> _Work required_: Each line below that holds the word "than" counts once. Say how many such lines there are, and no more.

> _Exercise input_:

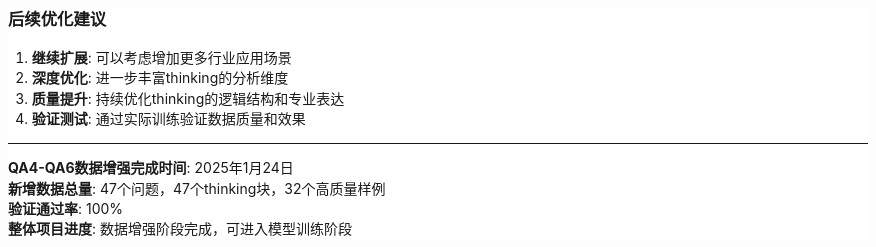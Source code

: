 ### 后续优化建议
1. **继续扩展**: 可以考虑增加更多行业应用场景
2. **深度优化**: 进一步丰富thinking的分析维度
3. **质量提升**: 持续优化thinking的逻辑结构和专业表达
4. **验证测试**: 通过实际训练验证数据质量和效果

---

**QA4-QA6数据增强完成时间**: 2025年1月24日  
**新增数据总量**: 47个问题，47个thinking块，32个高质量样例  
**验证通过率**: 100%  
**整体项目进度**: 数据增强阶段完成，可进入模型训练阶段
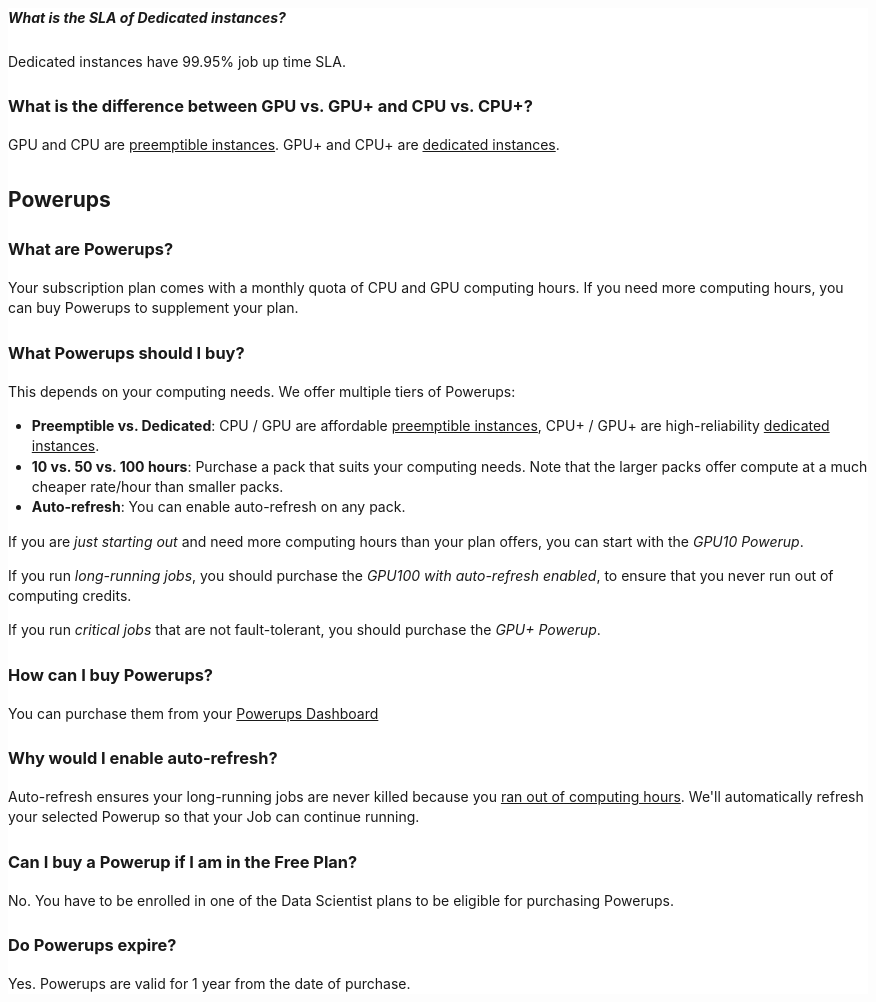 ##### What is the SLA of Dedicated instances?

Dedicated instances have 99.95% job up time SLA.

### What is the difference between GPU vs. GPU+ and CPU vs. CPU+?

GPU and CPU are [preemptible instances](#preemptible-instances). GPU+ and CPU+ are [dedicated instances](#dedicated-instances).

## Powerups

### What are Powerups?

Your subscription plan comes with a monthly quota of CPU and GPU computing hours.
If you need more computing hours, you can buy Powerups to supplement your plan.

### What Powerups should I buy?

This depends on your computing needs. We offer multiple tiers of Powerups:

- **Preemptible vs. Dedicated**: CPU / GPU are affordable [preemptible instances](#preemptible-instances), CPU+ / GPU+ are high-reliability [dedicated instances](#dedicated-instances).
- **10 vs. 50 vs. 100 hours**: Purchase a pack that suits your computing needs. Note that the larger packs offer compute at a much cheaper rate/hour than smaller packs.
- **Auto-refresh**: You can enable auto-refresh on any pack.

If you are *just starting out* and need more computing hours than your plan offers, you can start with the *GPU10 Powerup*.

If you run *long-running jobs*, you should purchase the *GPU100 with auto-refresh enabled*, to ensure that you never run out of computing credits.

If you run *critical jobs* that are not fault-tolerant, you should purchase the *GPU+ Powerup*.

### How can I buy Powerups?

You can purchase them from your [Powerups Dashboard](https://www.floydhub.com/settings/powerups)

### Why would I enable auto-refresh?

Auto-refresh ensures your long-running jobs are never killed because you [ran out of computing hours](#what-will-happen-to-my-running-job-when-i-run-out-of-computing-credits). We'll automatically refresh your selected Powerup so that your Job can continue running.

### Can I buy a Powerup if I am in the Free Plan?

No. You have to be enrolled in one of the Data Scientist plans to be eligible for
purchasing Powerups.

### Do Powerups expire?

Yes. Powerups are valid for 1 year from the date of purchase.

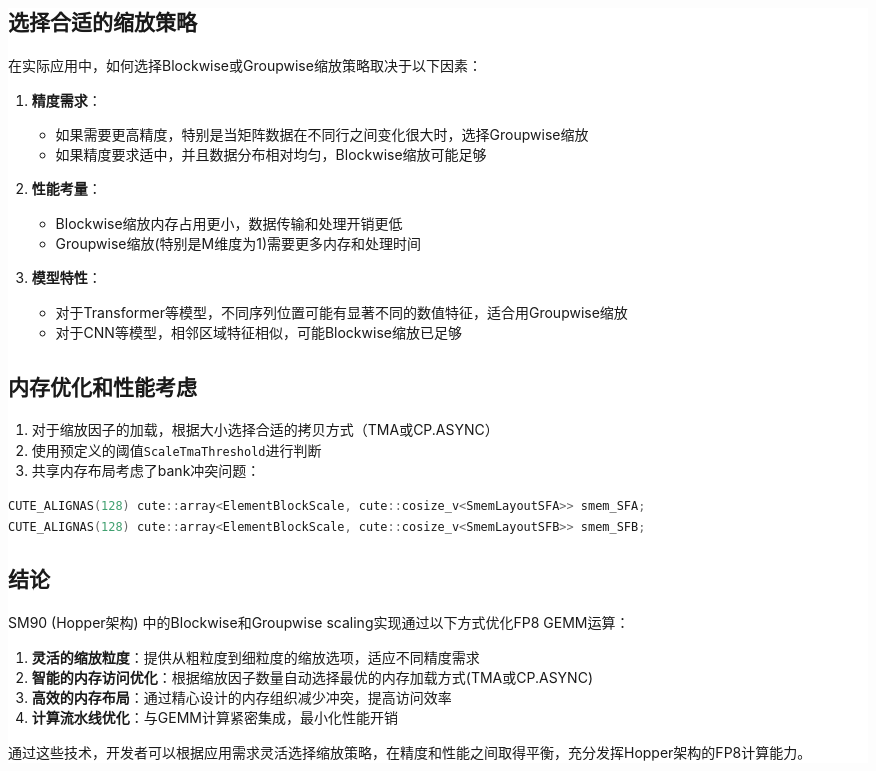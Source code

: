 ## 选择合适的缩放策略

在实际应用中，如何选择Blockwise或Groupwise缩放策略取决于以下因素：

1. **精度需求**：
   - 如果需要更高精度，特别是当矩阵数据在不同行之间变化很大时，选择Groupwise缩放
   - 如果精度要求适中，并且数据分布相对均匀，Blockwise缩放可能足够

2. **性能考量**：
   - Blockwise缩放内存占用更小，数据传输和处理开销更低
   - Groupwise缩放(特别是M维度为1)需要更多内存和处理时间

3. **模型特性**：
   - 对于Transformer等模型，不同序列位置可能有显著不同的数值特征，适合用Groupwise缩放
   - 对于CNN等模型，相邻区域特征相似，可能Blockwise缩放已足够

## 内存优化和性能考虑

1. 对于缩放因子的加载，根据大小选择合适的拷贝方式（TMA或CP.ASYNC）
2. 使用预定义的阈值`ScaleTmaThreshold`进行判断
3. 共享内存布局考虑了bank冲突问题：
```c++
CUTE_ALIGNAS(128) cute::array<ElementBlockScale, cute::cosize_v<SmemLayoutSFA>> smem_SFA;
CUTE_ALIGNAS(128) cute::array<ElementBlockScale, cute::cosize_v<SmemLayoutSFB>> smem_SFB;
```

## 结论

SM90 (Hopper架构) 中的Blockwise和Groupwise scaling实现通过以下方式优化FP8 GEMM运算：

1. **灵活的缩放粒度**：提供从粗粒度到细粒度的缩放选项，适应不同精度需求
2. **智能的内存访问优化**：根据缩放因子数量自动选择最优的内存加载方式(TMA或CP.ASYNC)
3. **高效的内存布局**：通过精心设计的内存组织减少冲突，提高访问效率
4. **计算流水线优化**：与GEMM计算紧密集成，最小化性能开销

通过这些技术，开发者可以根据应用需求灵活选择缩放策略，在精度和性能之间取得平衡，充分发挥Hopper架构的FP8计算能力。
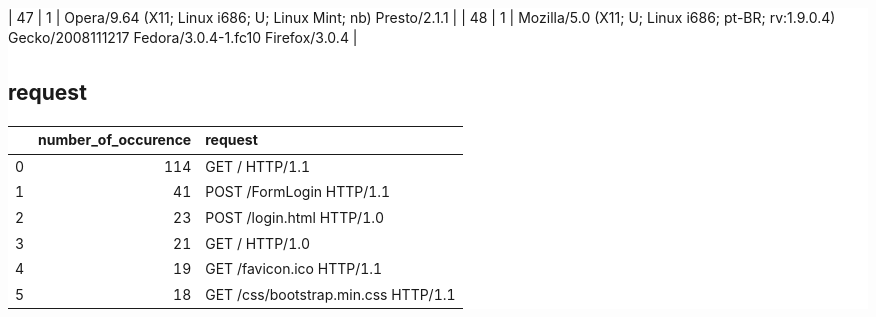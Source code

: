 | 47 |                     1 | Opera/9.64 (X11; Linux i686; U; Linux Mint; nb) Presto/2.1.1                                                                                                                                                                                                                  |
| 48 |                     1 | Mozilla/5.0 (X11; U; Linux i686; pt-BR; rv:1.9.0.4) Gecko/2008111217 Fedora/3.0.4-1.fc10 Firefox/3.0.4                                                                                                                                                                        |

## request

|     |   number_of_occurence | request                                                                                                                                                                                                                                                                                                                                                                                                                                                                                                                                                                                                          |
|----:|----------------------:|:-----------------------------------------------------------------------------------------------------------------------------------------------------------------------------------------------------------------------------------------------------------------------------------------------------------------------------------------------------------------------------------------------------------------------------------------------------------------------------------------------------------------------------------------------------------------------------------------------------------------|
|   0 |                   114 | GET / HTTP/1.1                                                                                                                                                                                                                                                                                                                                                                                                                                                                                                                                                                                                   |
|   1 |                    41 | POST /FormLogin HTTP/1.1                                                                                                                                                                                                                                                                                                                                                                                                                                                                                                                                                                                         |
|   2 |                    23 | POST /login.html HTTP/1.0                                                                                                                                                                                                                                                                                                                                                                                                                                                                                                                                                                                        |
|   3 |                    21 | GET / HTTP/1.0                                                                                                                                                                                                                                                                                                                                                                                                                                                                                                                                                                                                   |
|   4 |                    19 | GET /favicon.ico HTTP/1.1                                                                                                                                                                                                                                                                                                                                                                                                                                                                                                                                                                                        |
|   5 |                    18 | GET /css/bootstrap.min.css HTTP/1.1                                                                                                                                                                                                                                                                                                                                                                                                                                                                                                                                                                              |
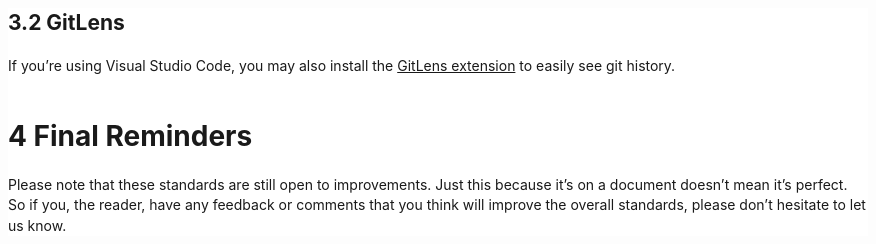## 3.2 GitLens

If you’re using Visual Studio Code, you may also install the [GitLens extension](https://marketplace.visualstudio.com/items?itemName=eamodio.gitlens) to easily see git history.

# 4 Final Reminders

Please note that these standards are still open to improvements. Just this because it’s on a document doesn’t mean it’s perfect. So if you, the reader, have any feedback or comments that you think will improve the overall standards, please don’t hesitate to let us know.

> _Answer below_: 2